La passione di Gesù Cristo si conclude, come abbiamo sentito, con il viaggio verso il Calvario. Sulla croce proferisce queste ultime parole: «È compiuto»! E chinato il capo spirò (cf Gv 18,1- 19,42).
Per l’umanità, che giunge ad uccidere Dio, è una tragedia senza uguali. Le persone che hanno bisogno di un Salvatore – solo Dio può salvarle! – non lo riconoscono, lo rifiutano con ostilità. Lo percuotono a morte, crocifiggendolo fuori delle mura della città. Quasi a dire che tra gli uomini e Dio non c’è nulla da condividere. Quello che si compie il venerdì santo si ripete, purtroppo, costantemente nella nostra vita, nell’umanità. Ogni giorno Dio è disprezzato e reietto. Lo è anche dai suoi discepoli. Egli, spesso, è tolto di mezzo, perché ritenuto un nemico della libertà, quasi uno che vuole annientare la nostra voglia di vivere.
Sappiamo bene che non è così. Ma, perché questo malinteso colossale? Perché tanti nostri fratelli e sorelle in umanità, si sono fatti l’idea che Gesù Cristo è nemico, non vuole la nostra felicità, anzi si oppone ad essa?
Non è, forse, che noi non siamo testimoni veri della sua redenzione ed umanizzazione? Come mai il cristianesimo, che nei primi secoli è stato motivo dell’abolizione della schiavitù, dell’emancipazione delle classi più umili, ora, in questi ultimi secoli è ritenuto da un numero crescente, il prototipo della rassegnazione e della passività nei confronti dell’ingiustizia? Perché il cristianesimo è stato ed è considerato da parecchi, anche nella nostra Regione, una grande maledizione per l’uomo e la donna, un ostacolo alla civiltà?

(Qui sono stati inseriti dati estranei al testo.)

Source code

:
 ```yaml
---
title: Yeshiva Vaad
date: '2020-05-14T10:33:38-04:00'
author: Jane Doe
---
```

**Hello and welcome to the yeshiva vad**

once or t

Davvero il cristianesimo è un autoinganno per il credente come pensava Friedrich Nietzsche? È contro la crescita e lo sviluppo delle persone? Davvero è negazione della volontà di vivere? Non è, invece, vero il contrario, come ci insegna il Venerdì santo che stiamo celebrando?

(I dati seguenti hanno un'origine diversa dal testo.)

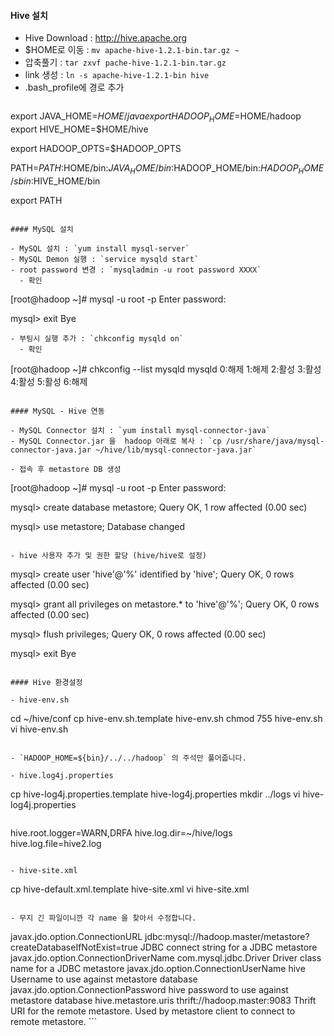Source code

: #### Hive 설치

- Hive Download : <http://hive.apache.org>
- $HOME로 이동 : `mv apache-hive-1.2.1-bin.tar.gz ~`
- 압축풀기 : `tar zxvf pache-hive-1.2.1-bin.tar.gz`
- link 생성 : `ln -s apache-hive-1.2.1-bin hive`
- .bash_profile에 경로 추가  
  ```
export JAVA_HOME=$HOME/java
export HADOOP_HOME=$HOME/hadoop
export HIVE_HOME=$HOME/hive

export HADOOP_OPTS=$HADOOP_OPTS

PATH=$PATH:$HOME/bin:$JAVA_HOME/bin:$HADOOP_HOME/bin:$HADOOP_HOME/sbin:$HIVE_HOME/bin

export PATH
```

#### MySQL 설치

- MySQL 설치 : `yum install mysql-server`
- MySQL Demon 실행 : `service mysqld start`
- root password 변경 : `mysqladmin -u root password XXXX`
  - 확인   
  ```
[root@hadoop ~]# mysql -u root -p
Enter password: 

mysql> exit
Bye
```
- 부팅시 실행 추가 : `chkconfig mysqld on`
  - 확인  
  ```
[root@hadoop ~]# chkconfig --list mysqld
mysqld         	0:해제	1:해제	2:활성	3:활성	4:활성	5:활성	6:해제
```

#### MySQL - Hive 연동

- MySQL Connector 설치 : `yum install mysql-connector-java`
- MySQL Connector.jar 을  hadoop 아래로 복사 : `cp /usr/share/java/mysql-connector-java.jar ~/hive/lib/mysql-connector-java.jar`

- 접속 후 metastore DB 생성
```
[root@hadoop ~]# mysql -u root -p
Enter password: 

mysql> create database metastore;
Query OK, 1 row affected (0.00 sec)

mysql> use metastore;
Database changed
```

- hive 사용자 추가 및 권한 할당 (hive/hive로 설정)
```
mysql> create user 'hive'@'%' identified by 'hive';
Query OK, 0 rows affected (0.00 sec)

mysql> grant all privileges on metastore.* to 'hive'@'%';
Query OK, 0 rows affected (0.00 sec)

mysql> flush privileges;
Query OK, 0 rows affected (0.00 sec)

mysql> exit
Bye
```

#### Hive 환경설정

- hive-env.sh
```
cd ~/hive/conf
cp hive-env.sh.template hive-env.sh
chmod 755 hive-env.sh
vi hive-env.sh
```

- `HADOOP_HOME=${bin}/../../hadoop` 의 주석만 풀어줍니다.

- hive.log4j.properties
```
cp hive-log4j.properties.template hive-log4j.properties
mkdir ../logs
vi hive-log4j.properties
```

```
hive.root.logger=WARN,DRFA
hive.log.dir=~/hive/logs
hive.log.file=hive2.log
```

- hive-site.xml

```
cp hive-default.xml.template hive-site.xml
vi hive-site.xml
```

- 무지 긴 파일이니깐 각 name 을 찾아서 수정합니다.
```
  <property>
    <name>javax.jdo.option.ConnectionURL</name>
    <value>jdbc:mysql://hadoop.master/metastore?createDatabaseIfNotExist=true</value>
    <description>JDBC connect string for a JDBC metastore</description>
  </property>

  <property>
    <name>javax.jdo.option.ConnectionDriverName</name>
    <value>com.mysql.jdbc.Driver</value>
    <description>Driver class name for a JDBC metastore</description>
  </property>

  <property>
    <name>javax.jdo.option.ConnectionUserName</name>
    <value>hive</value>
    <description>Username to use against metastore database</description>
  </property>

  <property>
    <name>javax.jdo.option.ConnectionPassword</name>
    <value>hive</value>
    <description>password to use against metastore database</description>
  </property>

  <property>
    <name>hive.metastore.uris</name>
    <value>thrift://hadoop.master:9083</value>
    <description>Thrift URI for the remote metastore. Used by metastore client to connect to remote metastore.</description>
  </property>
```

Gesù che vive la sua passione procura per ogni persona la possibilità di essere umanità capace di amare, di perdonare, di lottare contro il male e l’ingiustizia, come Lui, con la sua stessa potenza divina, oltre che con le forze umane. Percorrendo la strada che porta alla croce consente ad ogni persona, da Lui assunta con la sua incarnazione, di essere umanità più capace di vero, di bene, di Dio, e, quindi, di essere pienamente realizzata, nonostante le sofferenze e i contrasti che si debbono affrontare. Chi vive unito a Cristo, al suo impegno di redenzione e trasfigurazione dell’umanità, sperimenta la pace dello spirito, lo stato di esultanza interiore, che è propria di chi si dona liberamente, sino alla fine.
Per il cristianesimo la croce è il luogo della vittoria, del pieno successo contro il male e l’ingiustizia. Non è il luogo della sconfitta e della resa. Al contrario. Alle parole di Gesù Cristo “Dio mio, Dio mio, perché mi hai abbandonato” il Padre risponde, dopo la morte, con la Risurrezione del Figlio, facendo approdare, con Lui, l’umanità sulla sponda della pienezza di vita.
Attirati da Cristo crocifisso impariamo la coerenza di vita, scopriamo la fonte della felicità. Riconosciamo in Colui che muore per amore del Padre e dell’uomo, il massimo dell’opposizione ad ogni male, all’egoismo, alle divisioni.
Gesù che muore si incarna, discende nella nostra morte, per renderla momento di offerta di noi stessi e sbocco verso l’immortalità. Gesù percorre il tunnel buio della morte per noi, perché impariamo a trasformare la sofferenza, l’insulto, l’ingiustizia subita, in un’occasione di amore supremo a Dio, di piena fiducia in Lui, di completamento delle sofferenze di Cristo in noi. Incarnandosi nella nostra morte, Gesù, in un certo modo, si unisce stabilmente ad essa per aiutare ciascuna persona, ogni uomo e donna, di qualsiasi generazione, a sbaragliarla, a superarla, giungendo all’abbraccio con Dio.
Viviamo il Venerdì santo come un giorno carico di sofferenze, tragico sì, ma anche come momento che ci mostra le radici del nostro ottimismo, perché Cristo è vittorioso sul male e sulla morte.